━━━ Records to process ━━━
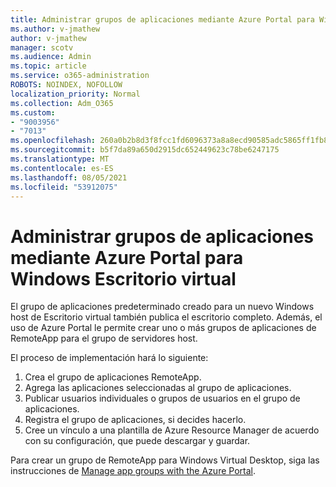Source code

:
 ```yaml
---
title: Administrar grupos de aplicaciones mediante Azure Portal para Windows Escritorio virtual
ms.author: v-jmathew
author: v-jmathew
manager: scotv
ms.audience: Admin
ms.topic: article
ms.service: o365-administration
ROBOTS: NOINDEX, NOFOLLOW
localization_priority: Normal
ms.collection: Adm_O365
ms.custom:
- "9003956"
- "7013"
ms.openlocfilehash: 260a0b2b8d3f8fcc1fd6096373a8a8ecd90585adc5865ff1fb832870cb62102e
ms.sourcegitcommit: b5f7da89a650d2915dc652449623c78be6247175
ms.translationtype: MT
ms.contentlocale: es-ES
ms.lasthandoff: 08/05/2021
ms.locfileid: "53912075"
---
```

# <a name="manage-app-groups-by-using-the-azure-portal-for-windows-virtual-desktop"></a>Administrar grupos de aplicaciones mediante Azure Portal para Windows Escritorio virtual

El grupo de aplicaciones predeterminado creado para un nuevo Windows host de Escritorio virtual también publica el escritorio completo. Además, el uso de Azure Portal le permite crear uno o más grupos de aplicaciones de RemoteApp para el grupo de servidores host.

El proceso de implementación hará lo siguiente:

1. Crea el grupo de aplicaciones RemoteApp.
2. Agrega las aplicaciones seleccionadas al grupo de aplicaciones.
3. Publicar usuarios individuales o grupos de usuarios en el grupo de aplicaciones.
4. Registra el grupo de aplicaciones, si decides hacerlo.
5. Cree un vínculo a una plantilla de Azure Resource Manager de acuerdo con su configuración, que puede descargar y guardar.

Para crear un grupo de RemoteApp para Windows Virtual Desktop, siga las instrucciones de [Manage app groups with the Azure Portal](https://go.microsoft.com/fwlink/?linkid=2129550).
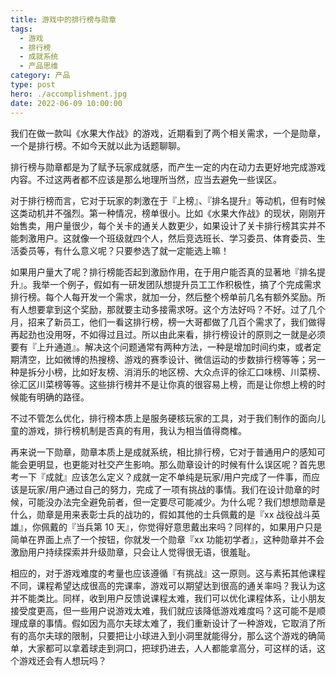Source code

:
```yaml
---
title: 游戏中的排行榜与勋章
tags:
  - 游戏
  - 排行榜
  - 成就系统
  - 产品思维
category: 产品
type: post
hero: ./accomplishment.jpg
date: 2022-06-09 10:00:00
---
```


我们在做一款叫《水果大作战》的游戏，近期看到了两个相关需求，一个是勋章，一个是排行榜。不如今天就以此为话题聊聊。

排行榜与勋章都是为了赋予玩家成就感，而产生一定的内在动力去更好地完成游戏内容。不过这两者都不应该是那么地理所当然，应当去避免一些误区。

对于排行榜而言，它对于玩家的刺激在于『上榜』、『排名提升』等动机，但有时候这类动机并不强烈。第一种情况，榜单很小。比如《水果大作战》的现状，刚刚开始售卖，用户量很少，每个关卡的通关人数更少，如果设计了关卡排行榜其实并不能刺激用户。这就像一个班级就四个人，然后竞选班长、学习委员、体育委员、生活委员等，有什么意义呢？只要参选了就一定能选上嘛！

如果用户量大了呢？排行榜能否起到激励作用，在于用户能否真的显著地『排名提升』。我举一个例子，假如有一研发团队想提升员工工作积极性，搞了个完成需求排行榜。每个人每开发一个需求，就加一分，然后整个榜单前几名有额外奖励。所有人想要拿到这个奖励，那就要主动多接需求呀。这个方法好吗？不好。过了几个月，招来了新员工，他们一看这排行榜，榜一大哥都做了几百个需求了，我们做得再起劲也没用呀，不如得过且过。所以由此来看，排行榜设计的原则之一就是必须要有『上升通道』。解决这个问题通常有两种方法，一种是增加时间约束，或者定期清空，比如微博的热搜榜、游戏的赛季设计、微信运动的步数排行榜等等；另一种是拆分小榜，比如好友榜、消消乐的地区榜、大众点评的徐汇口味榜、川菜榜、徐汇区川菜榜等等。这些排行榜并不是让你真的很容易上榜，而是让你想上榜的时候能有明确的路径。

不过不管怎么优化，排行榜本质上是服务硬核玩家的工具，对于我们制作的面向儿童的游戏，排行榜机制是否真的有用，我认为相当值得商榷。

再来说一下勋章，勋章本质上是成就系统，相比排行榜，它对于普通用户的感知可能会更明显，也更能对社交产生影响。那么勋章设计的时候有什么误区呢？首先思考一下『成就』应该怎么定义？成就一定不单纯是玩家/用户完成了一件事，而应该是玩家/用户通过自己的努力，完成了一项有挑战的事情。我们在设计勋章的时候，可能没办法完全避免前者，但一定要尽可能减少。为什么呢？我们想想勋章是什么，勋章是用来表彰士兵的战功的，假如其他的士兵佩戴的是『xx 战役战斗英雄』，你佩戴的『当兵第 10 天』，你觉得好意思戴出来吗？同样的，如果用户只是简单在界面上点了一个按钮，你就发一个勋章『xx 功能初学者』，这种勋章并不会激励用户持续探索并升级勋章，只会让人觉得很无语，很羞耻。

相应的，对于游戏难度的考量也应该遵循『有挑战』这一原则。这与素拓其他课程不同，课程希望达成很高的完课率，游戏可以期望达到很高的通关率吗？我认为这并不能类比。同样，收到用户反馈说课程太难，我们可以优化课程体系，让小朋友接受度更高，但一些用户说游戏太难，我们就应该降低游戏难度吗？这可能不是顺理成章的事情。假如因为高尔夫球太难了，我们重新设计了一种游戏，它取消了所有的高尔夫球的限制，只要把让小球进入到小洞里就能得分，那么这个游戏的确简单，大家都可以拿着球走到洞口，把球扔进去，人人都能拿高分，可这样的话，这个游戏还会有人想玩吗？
━━━
Instructions for the task
Show the lines of the records that contain the word "crear".

Result of the task
El grupo de aplicaciones predeterminado creado para un nuevo Windows host de Escritorio virtual también publica el escritorio completo. Además, el uso de Azure Portal le permite crear uno o más grupos de aplicaciones de RemoteApp para el grupo de servidores host.
Para crear un grupo de RemoteApp para Windows Virtual Desktop, siga las instrucciones de [Manage app groups with the Azure Portal](https://go.microsoft.com/fwlink/?linkid=2129550).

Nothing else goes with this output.